Sometime in May of this year Sebastian Telfair's little brother, Ethan, who plays guard for the Lincoln High School Railsplitters, was arrested. The Brooklyn District Attorney’s office said it was charging Telfair with criminal possession of a weapon in the second degree and bribery in the third degree, both felony charges. He was arrested not while running around with gang bangers, but with a couple of members of his own basketball team. Police found three loaded hand guns in an open backpack in a courtyard behind the O'Dwyer Gardens Houses on West 33rd St. near Surf Ave. in Brooklyn with the culprits somewhere in the vicinity and acting suspiciously.
When taken in to the 60th Precinct, Telfair made a bad situation worse by allegedly offering one of the officers a bribe in exchange for letting him go, which if true, makes it seem that he was indeed involved in this sordid mess. These are the details we have so far. I scoured the internet and various newspapers and the incident has been kept very low-key considering the players involved and the history of the Telfair family and their apparent love of guns.
Let's get to the facts-Ethan Telfair plays for the same coach, Dwayne "Tiny" Morton, who cascaded onto the scene during his tenure as Sebastian Telfair's high school coach during what was a whirlwind tour of egomania and unfettered greed by all involved. Sebastian's senior year was eloquently captured in the documentary "Through the Fire", where little brother Ethan was seen as a nine-year old prospect who would assume the mantle of "Coney Island's Next Basketball King". Except that it didn't happen. Ethan is a 5'10" junior who averaged a whopping 1.8 points and 1.6 assists in very limited playing time last season for the PSAL Brooklyn AA regular-season champions. The Railsplitters won the borough crown and reached the PSAL Class AA title game, where they lost to rival Boys & Girls High School.

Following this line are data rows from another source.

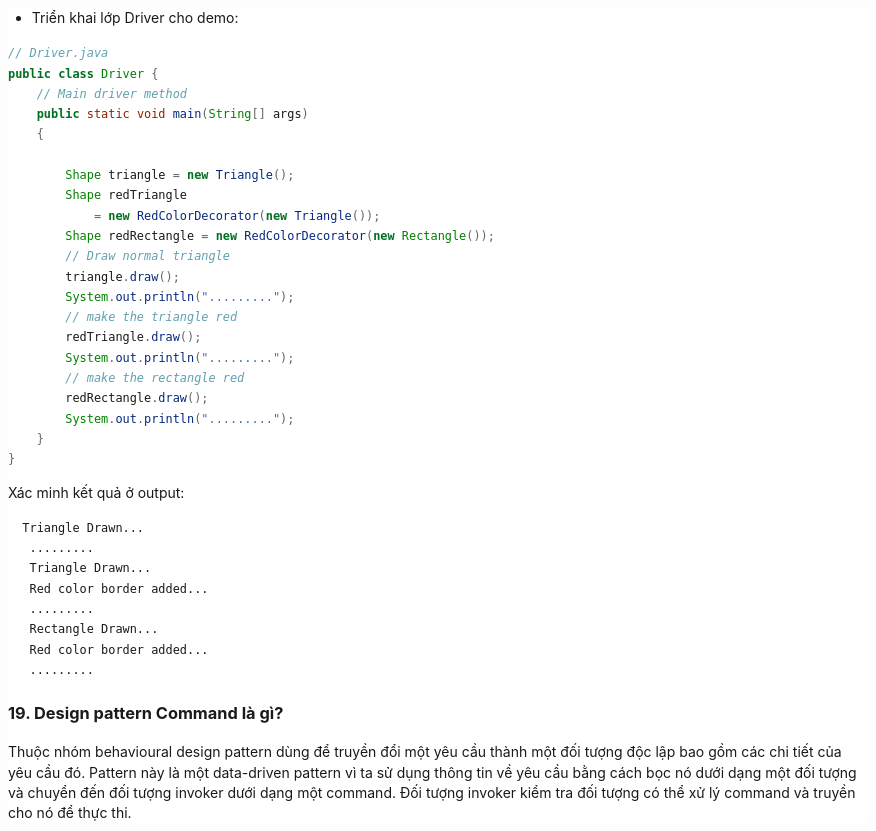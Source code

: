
 ```java
```

- Triển khai lớp Driver cho demo:

```java
// Driver.java
public class Driver {
    // Main driver method
    public static void main(String[] args)
    {

        Shape triangle = new Triangle();
        Shape redTriangle
            = new RedColorDecorator(new Triangle());
        Shape redRectangle = new RedColorDecorator(new Rectangle());
        // Draw normal triangle
        triangle.draw();
        System.out.println(".........");
        // make the triangle red
        redTriangle.draw();
        System.out.println(".........");
        // make the rectangle red
        redRectangle.draw();
        System.out.println(".........");
    }
}
```

Xác minh kết quả ở output:

```text
  Triangle Drawn...
   .........
   Triangle Drawn...
   Red color border added...
   .........
   Rectangle Drawn...
   Red color border added...
   .........
```

### 19. Design pattern Command là gì?

Thuộc nhóm behavioural design pattern dùng để truyền đổi một yêu cầu thành một đối tượng độc lập bao gồm các chi tiết của yêu cầu đó. Pattern này là một data-driven pattern vì ta sử dụng thông tin về yêu cầu bằng cách bọc nó dưới dạng một đối tượng và chuyển đến đối tượng invoker dưới dạng một command. Đối tượng invoker kiểm tra đối tượng có thể xử lý command và truyền cho nó để thực thi.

At this stage of the game both Sebastian and cousin Stephon Marbury were already players who garnered national attention through their participation in various cutthroat AAU summer leagues. Ethan has not. There hasn't been any breakout performances on any stage for him, no cover stories in magazines like SLAM! or Sports Illustrated, just mediocrity as a role player on a very good NYC public high school team. But this isn't what irks me about the situation. What should concern everyone involved is how Ethan Telfair found himself anywhere near a bag full of guns in a Coney Island housing project in the first place.
This raises some very basic questions about wealth, fame, and the self-destructive hold street culture has over inner-city families. First of all, Ethan should be living in some leafy suburb surrounded by trees and cul-de-sacs. Instead, he is still in the same ghetto-ass apartment his family swore they would leave the second Sebastian was drafted into the NBA in the summer of 2004. Armed with a shiny new multi-million dollar sneaker deal and on the verge of becoming the 13th overall pick by Portland, Sebastian finally hit the big-time. So why did his family stay in Brooklyn?
There are better places to live in the borough. Why stay in the very place where during Sebastian's senior year a couple of cats were gunned down practically on the Telfair's doorstep? Is the intoxicating smell of urine, fecal matter and weed whenever they open their front door so transfixing that they just can't live without it? Can they not live without being within sight of ghetto losers with nothing to do with their lives but cause trouble until they either get shot or arrested?
Ethan spent his freshman year at a boarding school in Albany, New York but decided it wasn't for him. I have no idea what he missed about being in Brooklyn, but one can assume it wasn't the broken crack vials and used condoms that one encounters upon entering the staircase of his building. Or the graffiti that greets you when you enter the lobby imploring all and sundry to "suck my fucking dick".
If it was to play for Morton at Lincoln High due to the strong bond between the coach and the family, fair enough. But the family has enough money to move elsewhere, given the fact that a stray bullet shot in "da 'hood" rarely finds its' intended mark. It's always an innocent bystander or a person misidentified as the actual target who gets it. So why take the risk?
It also needs to be said that during Telfair's senior year at Lincoln, he had an older brother who was jailed on homicide charges. He was released when no one came forward to identify the actual shooter. His father also did time years ago for manslaughter, again for using s gun to settle a dispute. And Sebastian himself has been plagued by misfortunes due to carrying weapons, once while attempting to board a team plane and another time when he was caught speeding in the Bronx where officers found a pistol in the car.
Unless Ethan gets taller, finds a jump shot (something that has eluded older brother Sebastian for all of his seven years in the NBA) and miraculously steals playing time from the much more heralded Isaiah Whitehead (a 6'4" sophomore who is looking to be the next Coney Island prospect to garner big-time publicity) this kid is shooting towards basketball irrelevance faster than you can say "you have the right to remain silent".